Bobb would prefer to pursue Plan A, his spokesman says, and has begun to "sell" it around the state even as details are being worked out.
In Bobb's recommendations from July, he called for splitting the district into two systems as part of Plan A. One would have provided a traditional education setting and the other would have been set up with the new reforms. But Bobb has since decided that won't take place. What could happen is a second administrative entity would be set up to deal with the debt issues, much as corporations do during bankruptcy proceedings, Wasko says.
"It's a financing mechanism and would not be obvious to parents and has no impact whatsoever on overall governance questions, which remain to be resolved long-term, separately," Wasko says of how Bobb's eventual plan could be administered.
In either scenario Bobb has laid out — draconian cost-cutting or dramatic systemic reforms — Wasko foresees some consolidation of services with the city or other public entities. It makes no sense, he offers as an example, that the district cuts the grass on school property up to the property line of the city-owned parcel adjacent to it. "Surely there is some efficiency that can be had in those kinds of situations," Wasko says.
Meanwhile, other state initiatives seem to be — coincidentally perhaps — supporting the proposal. Last month Mike Flanagan, the state superintendent of public instruction, began a national search for a director of the Michigan Department of Education's new Office of School Reform and Redesign, a unit prescribed by the national Race to the Top initiative. The office is authorized to develop and implement reforms for public schools that do not improve student achievement.
Bobb's proposal comes at a time when "Race to the Top" is influencing thinking about education nationwide and other sweeping ideas are being put forward for education in the state.
A study released last summer by the Education Policy Center at Michigan State University found that Michigan taxpayers could save $612 million annually by consolidating districts along county lines.
The savings come from trimming school management layers, sharing services and combining purchasing power. No schools would have to be closed or students moved to produce the study's projected outcomes.
But the state's long history of local control has prevented any measures in the past, the report's authors said.
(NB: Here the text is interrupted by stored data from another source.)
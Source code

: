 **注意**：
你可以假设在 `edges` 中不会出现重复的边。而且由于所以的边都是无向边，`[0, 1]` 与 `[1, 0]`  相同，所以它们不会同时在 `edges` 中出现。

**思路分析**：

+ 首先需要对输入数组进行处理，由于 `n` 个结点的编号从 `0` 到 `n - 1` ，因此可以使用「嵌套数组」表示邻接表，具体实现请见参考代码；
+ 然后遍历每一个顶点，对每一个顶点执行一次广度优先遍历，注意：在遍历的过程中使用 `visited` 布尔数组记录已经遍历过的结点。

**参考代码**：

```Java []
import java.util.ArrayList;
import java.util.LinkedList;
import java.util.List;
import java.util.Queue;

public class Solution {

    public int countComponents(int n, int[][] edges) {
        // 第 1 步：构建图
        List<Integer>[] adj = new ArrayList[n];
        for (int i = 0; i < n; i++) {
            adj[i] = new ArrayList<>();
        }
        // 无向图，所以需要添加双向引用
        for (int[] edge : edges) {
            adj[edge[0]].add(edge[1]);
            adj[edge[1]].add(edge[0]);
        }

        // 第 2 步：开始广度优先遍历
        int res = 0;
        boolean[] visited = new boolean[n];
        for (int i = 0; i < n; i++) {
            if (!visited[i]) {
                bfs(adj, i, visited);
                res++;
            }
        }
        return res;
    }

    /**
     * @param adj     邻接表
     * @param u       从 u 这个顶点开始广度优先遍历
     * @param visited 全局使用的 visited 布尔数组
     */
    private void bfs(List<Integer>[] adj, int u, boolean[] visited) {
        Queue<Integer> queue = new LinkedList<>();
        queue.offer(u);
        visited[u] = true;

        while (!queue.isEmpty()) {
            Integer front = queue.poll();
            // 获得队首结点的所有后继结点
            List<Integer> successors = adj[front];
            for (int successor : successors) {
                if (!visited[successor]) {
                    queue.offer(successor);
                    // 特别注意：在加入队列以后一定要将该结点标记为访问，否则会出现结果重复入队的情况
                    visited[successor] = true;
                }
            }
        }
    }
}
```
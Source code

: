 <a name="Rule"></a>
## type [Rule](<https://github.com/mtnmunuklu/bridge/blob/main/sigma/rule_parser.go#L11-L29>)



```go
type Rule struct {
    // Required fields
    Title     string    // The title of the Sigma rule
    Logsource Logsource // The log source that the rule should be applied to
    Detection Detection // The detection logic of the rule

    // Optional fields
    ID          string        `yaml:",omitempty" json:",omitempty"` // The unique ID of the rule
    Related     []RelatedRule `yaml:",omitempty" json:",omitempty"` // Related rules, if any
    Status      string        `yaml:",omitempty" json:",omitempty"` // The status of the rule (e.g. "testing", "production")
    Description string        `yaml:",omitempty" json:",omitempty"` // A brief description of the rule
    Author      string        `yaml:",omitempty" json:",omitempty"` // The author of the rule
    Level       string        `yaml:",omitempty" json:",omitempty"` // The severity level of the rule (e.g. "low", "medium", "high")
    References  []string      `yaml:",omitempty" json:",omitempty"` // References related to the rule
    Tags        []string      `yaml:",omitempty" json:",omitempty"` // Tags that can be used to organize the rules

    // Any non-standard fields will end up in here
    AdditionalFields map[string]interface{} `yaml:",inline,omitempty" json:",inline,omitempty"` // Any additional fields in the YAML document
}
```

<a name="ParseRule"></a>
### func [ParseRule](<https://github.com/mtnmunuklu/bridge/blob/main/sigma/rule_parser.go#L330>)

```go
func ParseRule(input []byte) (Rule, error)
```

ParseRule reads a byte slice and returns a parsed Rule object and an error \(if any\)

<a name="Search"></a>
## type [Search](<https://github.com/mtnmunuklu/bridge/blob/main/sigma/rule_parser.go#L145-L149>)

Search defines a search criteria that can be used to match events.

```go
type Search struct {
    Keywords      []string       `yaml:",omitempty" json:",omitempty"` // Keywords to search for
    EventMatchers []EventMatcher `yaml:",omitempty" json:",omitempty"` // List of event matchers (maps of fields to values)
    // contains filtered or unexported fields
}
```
Still, consolidation — however it's defined — is a subject that's starting to be more seriously considered in Lansing, Johnson says, tough as that may be to sell to voters.
"Consolidation. Saving money. Means of efficiency. Those are all nice, good, proper, fitting ways to kind of move government forward," Rep. Johnson says. "And it raises money, frankly, without asking taxpayers to do it in a different way. That's sexy, new and is the cutting edge."
Could now be the time for monumental change in the district? Rep. Fred Miller (D-Mount Clemens), who sat on the education committee for the first two of his three terms in the Legislature, says Detroit Public Schools has reached a crisis.
"The status quo is unconscionable," says Miller, who questions the state's ability to absorb the Detroit Public Schools' debt. "That being said, arguably school districts are by state law entities of the state and the state bears a certain amount of responsibility for them. I believe that everybody of every political stripe wants to do right by the students and the families of Detroit."
Whatever's being done this year could continue for years and the impact felt by generations of Detroit families.
"Robert Bobb is going to be gone in five months, but this community is going to have to live with the remnants of what he leaves behind," the DFT's Johnson says. "It looks like he is content to try and break the district apart."
Arsen, the academic policy researcher from Michigan State, won't speculate specifically on whether Bobb's Plan A would likely improve education for Detroit pupils. "What I can say is that for the most part, governance changes have not been the sources of great success in American schools," he says.
Charter schools, for example, have had mixed results in their effect on student performance. Some cities — like Washington D.C. — have put schools under mayoral control, but Arsen calls outcomes there "not impressive."
"Here are two examples of education reforms that are premised primarily on changes in governance and so far neither has provided a silver bullet for improving educational outcomes," Arsen says. "They had great appeal politically but their track record in improving the prospects for children is not so good. They're not bad, they're just not clearly better than the traditional public schools, but what they do change for sure is who has influence over the education of children."